Source texts of formatted documents:
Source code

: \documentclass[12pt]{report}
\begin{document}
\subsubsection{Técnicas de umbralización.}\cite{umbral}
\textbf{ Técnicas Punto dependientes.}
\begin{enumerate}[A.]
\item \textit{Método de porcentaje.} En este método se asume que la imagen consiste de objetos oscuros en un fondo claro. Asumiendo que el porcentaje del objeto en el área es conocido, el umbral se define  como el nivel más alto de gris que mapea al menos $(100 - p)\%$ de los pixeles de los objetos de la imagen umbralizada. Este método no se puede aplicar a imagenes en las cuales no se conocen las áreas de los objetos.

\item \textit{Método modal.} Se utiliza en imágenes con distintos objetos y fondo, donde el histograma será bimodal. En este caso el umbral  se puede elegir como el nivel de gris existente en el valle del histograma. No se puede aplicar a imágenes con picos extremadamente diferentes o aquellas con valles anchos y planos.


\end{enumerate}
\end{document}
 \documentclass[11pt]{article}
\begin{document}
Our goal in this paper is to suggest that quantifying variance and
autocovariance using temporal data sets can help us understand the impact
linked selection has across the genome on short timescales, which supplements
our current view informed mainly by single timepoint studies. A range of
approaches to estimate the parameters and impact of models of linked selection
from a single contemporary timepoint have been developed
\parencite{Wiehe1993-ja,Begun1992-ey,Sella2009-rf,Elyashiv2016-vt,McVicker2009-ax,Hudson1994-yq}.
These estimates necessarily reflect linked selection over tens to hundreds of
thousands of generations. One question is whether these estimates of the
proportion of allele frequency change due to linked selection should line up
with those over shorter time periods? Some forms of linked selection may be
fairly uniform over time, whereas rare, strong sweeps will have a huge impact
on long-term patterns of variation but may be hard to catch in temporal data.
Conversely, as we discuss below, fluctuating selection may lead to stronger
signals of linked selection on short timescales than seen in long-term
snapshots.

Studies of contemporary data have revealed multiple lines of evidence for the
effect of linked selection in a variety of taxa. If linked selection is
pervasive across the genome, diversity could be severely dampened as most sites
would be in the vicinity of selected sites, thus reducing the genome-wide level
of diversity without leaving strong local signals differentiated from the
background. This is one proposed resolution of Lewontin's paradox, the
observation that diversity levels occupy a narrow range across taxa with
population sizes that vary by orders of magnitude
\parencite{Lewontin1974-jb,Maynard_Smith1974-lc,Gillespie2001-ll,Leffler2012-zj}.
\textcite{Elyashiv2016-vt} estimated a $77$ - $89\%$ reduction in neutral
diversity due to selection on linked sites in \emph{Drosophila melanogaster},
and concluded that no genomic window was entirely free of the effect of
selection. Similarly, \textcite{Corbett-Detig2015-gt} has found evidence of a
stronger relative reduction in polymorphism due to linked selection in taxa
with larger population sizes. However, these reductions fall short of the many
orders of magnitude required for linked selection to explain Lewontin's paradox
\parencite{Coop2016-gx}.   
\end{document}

Aim of the task — Among the entries, how many lines include the word "Técnicas"? Answer with only the number.

Problem solution — 2